▶ **Task prompt**
Please transcribe the listing below in full and word for word, without its pictures.

───── Working data

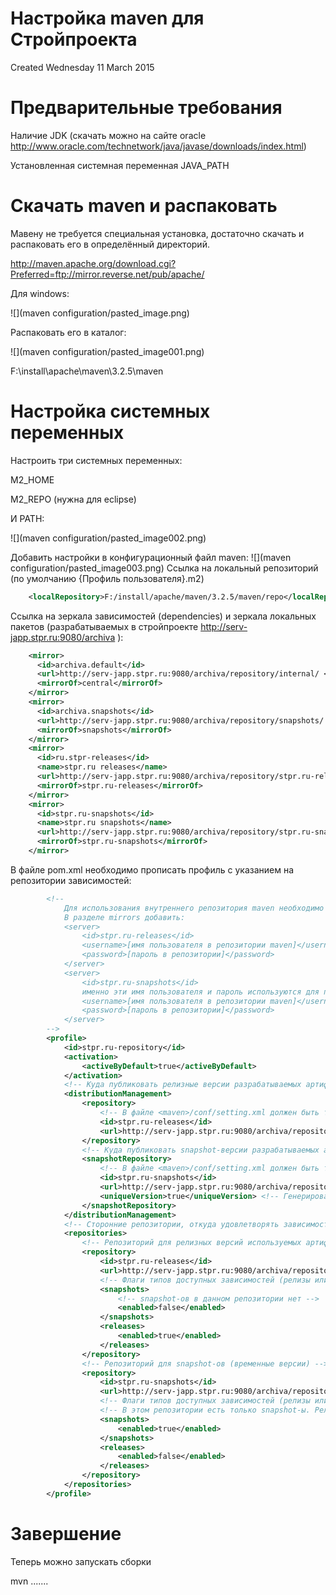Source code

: # Настройка maven для Стройпроекта
Created Wednesday 11 March 2015

Предварительные требования
==========================

Наличие JDK (скачать можно на сайте oracle http://www.oracle.com/technetwork/java/javase/downloads/index.html)

Установленная системная переменная JAVA_PATH


Скачать maven и распаковать
===========================

Мавену не требуется специальная установка, достаточно скачать и распаковать его в определённый директорий.

http://maven.apache.org/download.cgi?Preferred=ftp://mirror.reverse.net/pub/apache/
	
Для windows:
	
![](maven configuration/pasted_image.png)

Распаковать его в каталог:

![](maven configuration/pasted_image001.png)

F:\install\apache\maven\3.2.5\maven
	


Настройка системных переменных
==============================

Настроить три системных переменных:

M2_HOME

M2_REPO (нужна для eclipse)

И PATH:

![](maven configuration/pasted_image002.png)

Добавить настройки в конфигурационный файл maven:
![](maven configuration/pasted_image003.png)
Ссылка на локальный репозиторий (по умолчанию {Профиль пользователя}\.m2)

```xml
	<localRepository>F:/install/apache/maven/3.2.5/maven/repo</localRepository>
```

Ссылка на зеркала зависимостей (dependencies) и зеркала локальных пакетов (разрабатываемых в стройпроекте http://serv-japp.stpr.ru:9080/archiva ):

```xml
	<mirror>
	  <id>archiva.default</id>
	  <url>http://serv-japp.stpr.ru:9080/archiva/repository/internal/ </url>
	  <mirrorOf>central</mirrorOf>
	</mirror>
	<mirror>
	  <id>archiva.snapshots</id>
	  <url>http://serv-japp.stpr.ru:9080/archiva/repository/snapshots/ </url>
	  <mirrorOf>snapshots</mirrorOf>
	</mirror>
	<mirror>
	  <id>ru.stpr-releases</id>
      <name>stpr.ru releases</name>
	  <url>http://serv-japp.stpr.ru:9080/archiva/repository/stpr.ru-releases/ </url>
	  <mirrorOf>stpr.ru-releases</mirrorOf>
	</mirror>
	<mirror>
	  <id>stpr.ru-snapshots</id>
      <name>stpr.ru snapshots</name>
	  <url>http://serv-japp.stpr.ru:9080/archiva/repository/stpr.ru-snapshots/ </url>
	  <mirrorOf>stpr.ru-snapshots</mirrorOf>
	</mirror>
```

В файле pom.xml необходимо прописать профиль с указанием на репозитории зависимостей:

```xml
        <!--
            Для использования внутреннего репозитория maven необходимо выполнить настройку <maven>/conf/settings.xml
            В разделе mirrors добавить:
            <server>
                <id>stpr.ru-releases</id>
                <username>[имя пользователя в репозитории maven]</username>
                <password>[пароль в репозитории]</password>
            </server>
            <server>
                <id>stpr.ru-snapshots</id>
                именно эти имя пользователя и пароль используются для публикации snapshot-а во внутреннем репозитории
                <username>[имя пользователя в репозитории maven]</username>
                <password>[пароль в репозитории]</password>
            </server>
        -->
        <profile>
            <id>stpr.ru-repository</id>
            <activation>
                <activeByDefault>true</activeByDefault>
            </activation>
            <!-- Куда публиковать релизные версии разрабатываемых артифактов -->
            <distributionManagement>
                <repository>
                    <!-- В файле <maven>/conf/setting.xml должен быть такой же <servers>/<server><id>-шник с именем и паролем пользователя с правами на добавление -->
                    <id>stpr.ru-releases</id>
                    <url>http://serv-japp.stpr.ru:9080/archiva/repository/stpr.ru-releases/</url>
                </repository>
                <!-- Куда публиковать snapshot-версии разрабатываемых артифактов. Команда для публикации "mvn deploy" -->
                <snapshotRepository>
                    <!-- В файле <maven>/conf/setting.xml должен быть такой же <servers>/<server><id>-шник с именем и паролем пользователя с правами на добавление -->
                    <id>stpr.ru-snapshots</id>
                    <url>http://serv-japp.stpr.ru:9080/archiva/repository/stpr.ru-snapshots/</url>
                    <uniqueVersion>true</uniqueVersion> <!-- Генерировать уникальный идентификатор snapshot-а при каждом "mvn deploy". При применении можно указать конкретный snapshot (если нужно) -->
                </snapshotRepository>
            </distributionManagement>
            <!-- Сторонние репозитории, откуда удовлетворять зависимости, плагины, а также опубликованные артификаты-->
            <repositories>
                <!-- Репозиторий для релизных версий используемых артифактов (для разрешения зависимостей проекта) -->
                <repository>
                    <id>stpr.ru-releases</id>
                    <url>http://serv-japp.stpr.ru:9080/archiva/repository/stpr.ru-releases/</url>
                    <!-- Флаги типов доступных зависимостей (релизы или snapshot-ы) -->
                    <snapshots>
                        <!-- snapshot-ов в данном репозитории нет -->
                        <enabled>false</enabled>
                    </snapshots>
                    <releases>
                        <enabled>true</enabled>
                    </releases>
                </repository>
                <!-- Репозиторий для snapshot-ов (временные версии) -->
                <repository>
                    <id>stpr.ru-snapshots</id>
                    <url>http://serv-japp.stpr.ru:9080/archiva/repository/stpr.ru-snapshots/</url>
                    <!-- Флаги типов доступных зависимостей (релизы или snapshot-ы) -->
                    <!-- В этом репозитории есть только snapshot-ы. Релизов нет -->
                    <snapshots>
                        <enabled>true</enabled>
                    </snapshots>
                    <releases>
                        <enabled>false</enabled>
                    </releases>
                </repository>
            </repositories>
        </profile>
```

Завершение
==========

Теперь можно запускать сборки

mvn .......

──────────

▶ **Task response**
Source code

: # Настройка maven для Стройпроекта
Created Wednesday 11 March 2015

Предварительные требования
==========================

Наличие JDK (скачать можно на сайте oracle http://www.oracle.com/technetwork/java/javase/downloads/index.html)

Установленная системная переменная JAVA_PATH


Скачать maven и распаковать
===========================

Мавену не требуется специальная установка, достаточно скачать и распаковать его в определённый директорий.

http://maven.apache.org/download.cgi?Preferred=ftp://mirror.reverse.net/pub/apache/
	
Для windows:
	
![](maven configuration/pasted_image.png)

Распаковать его в каталог:

![](maven configuration/pasted_image001.png)

F:\install\apache\maven\3.2.5\maven
	


Настройка системных переменных
==============================

Настроить три системных переменных:

M2_HOME

M2_REPO (нужна для eclipse)

И PATH:

![](maven configuration/pasted_image002.png)

Добавить настройки в конфигурационный файл maven:
![](maven configuration/pasted_image003.png)
Ссылка на локальный репозиторий (по умолчанию {Профиль пользователя}\.m2)

```xml
	<localRepository>F:/install/apache/maven/3.2.5/maven/repo</localRepository>
```

Ссылка на зеркала зависимостей (dependencies) и зеркала локальных пакетов (разрабатываемых в стройпроекте http://serv-japp.stpr.ru:9080/archiva ):

```xml
	<mirror>
	  <id>archiva.default</id>
	  <url>http://serv-japp.stpr.ru:9080/archiva/repository/internal/ </url>
	  <mirrorOf>central</mirrorOf>
	</mirror>
	<mirror>
	  <id>archiva.snapshots</id>
	  <url>http://serv-japp.stpr.ru:9080/archiva/repository/snapshots/ </url>
	  <mirrorOf>snapshots</mirrorOf>
	</mirror>
	<mirror>
	  <id>ru.stpr-releases</id>
      <name>stpr.ru releases</name>
	  <url>http://serv-japp.stpr.ru:9080/archiva/repository/stpr.ru-releases/ </url>
	  <mirrorOf>stpr.ru-releases</mirrorOf>
	</mirror>
	<mirror>
	  <id>stpr.ru-snapshots</id>
      <name>stpr.ru snapshots</name>
	  <url>http://serv-japp.stpr.ru:9080/archiva/repository/stpr.ru-snapshots/ </url>
	  <mirrorOf>stpr.ru-snapshots</mirrorOf>
	</mirror>
```

В файле pom.xml необходимо прописать профиль с указанием на репозитории зависимостей:

```xml
        <!--
            Для использования внутреннего репозитория maven необходимо выполнить настройку <maven>/conf/settings.xml
            В разделе mirrors добавить:
            <server>
                <id>stpr.ru-releases</id>
                <username>[имя пользователя в репозитории maven]</username>
                <password>[пароль в репозитории]</password>
            </server>
            <server>
                <id>stpr.ru-snapshots</id>
                именно эти имя пользователя и пароль используются для публикации snapshot-а во внутреннем репозитории
                <username>[имя пользователя в репозитории maven]</username>
                <password>[пароль в репозитории]</password>
            </server>
        -->
        <profile>
            <id>stpr.ru-repository</id>
            <activation>
                <activeByDefault>true</activeByDefault>
            </activation>
            <!-- Куда публиковать релизные версии разрабатываемых артифактов -->
            <distributionManagement>
                <repository>
                    <!-- В файле <maven>/conf/setting.xml должен быть такой же <servers>/<server><id>-шник с именем и паролем пользователя с правами на добавление -->
                    <id>stpr.ru-releases</id>
                    <url>http://serv-japp.stpr.ru:9080/archiva/repository/stpr.ru-releases/</url>
                </repository>
                <!-- Куда публиковать snapshot-версии разрабатываемых артифактов. Команда для публикации "mvn deploy" -->
                <snapshotRepository>
                    <!-- В файле <maven>/conf/setting.xml должен быть такой же <servers>/<server><id>-шник с именем и паролем пользователя с правами на добавление -->
                    <id>stpr.ru-snapshots</id>
                    <url>http://serv-japp.stpr.ru:9080/archiva/repository/stpr.ru-snapshots/</url>
                    <uniqueVersion>true</uniqueVersion> <!-- Генерировать уникальный идентификатор snapshot-а при каждом "mvn deploy". При применении можно указать конкретный snapshot (если нужно) -->
                </snapshotRepository>
            </distributionManagement>
            <!-- Сторонние репозитории, откуда удовлетворять зависимости, плагины, а также опубликованные артификаты-->
            <repositories>
                <!-- Репозиторий для релизных версий используемых артифактов (для разрешения зависимостей проекта) -->
                <repository>
                    <id>stpr.ru-releases</id>
                    <url>http://serv-japp.stpr.ru:9080/archiva/repository/stpr.ru-releases/</url>
                    <!-- Флаги типов доступных зависимостей (релизы или snapshot-ы) -->
                    <snapshots>
                        <!-- snapshot-ов в данном репозитории нет -->
                        <enabled>false</enabled>
                    </snapshots>
                    <releases>
                        <enabled>true</enabled>
                    </releases>
                </repository>
                <!-- Репозиторий для snapshot-ов (временные версии) -->
                <repository>
                    <id>stpr.ru-snapshots</id>
                    <url>http://serv-japp.stpr.ru:9080/archiva/repository/stpr.ru-snapshots/</url>
                    <!-- Флаги типов доступных зависимостей (релизы или snapshot-ы) -->
                    <!-- В этом репозитории есть только snapshot-ы. Релизов нет -->
                    <snapshots>
                        <enabled>true</enabled>
                    </snapshots>
                    <releases>
                        <enabled>false</enabled>
                    </releases>
                </repository>
            </repositories>
        </profile>
```

Завершение
==========

Теперь можно запускать сборки

mvn .......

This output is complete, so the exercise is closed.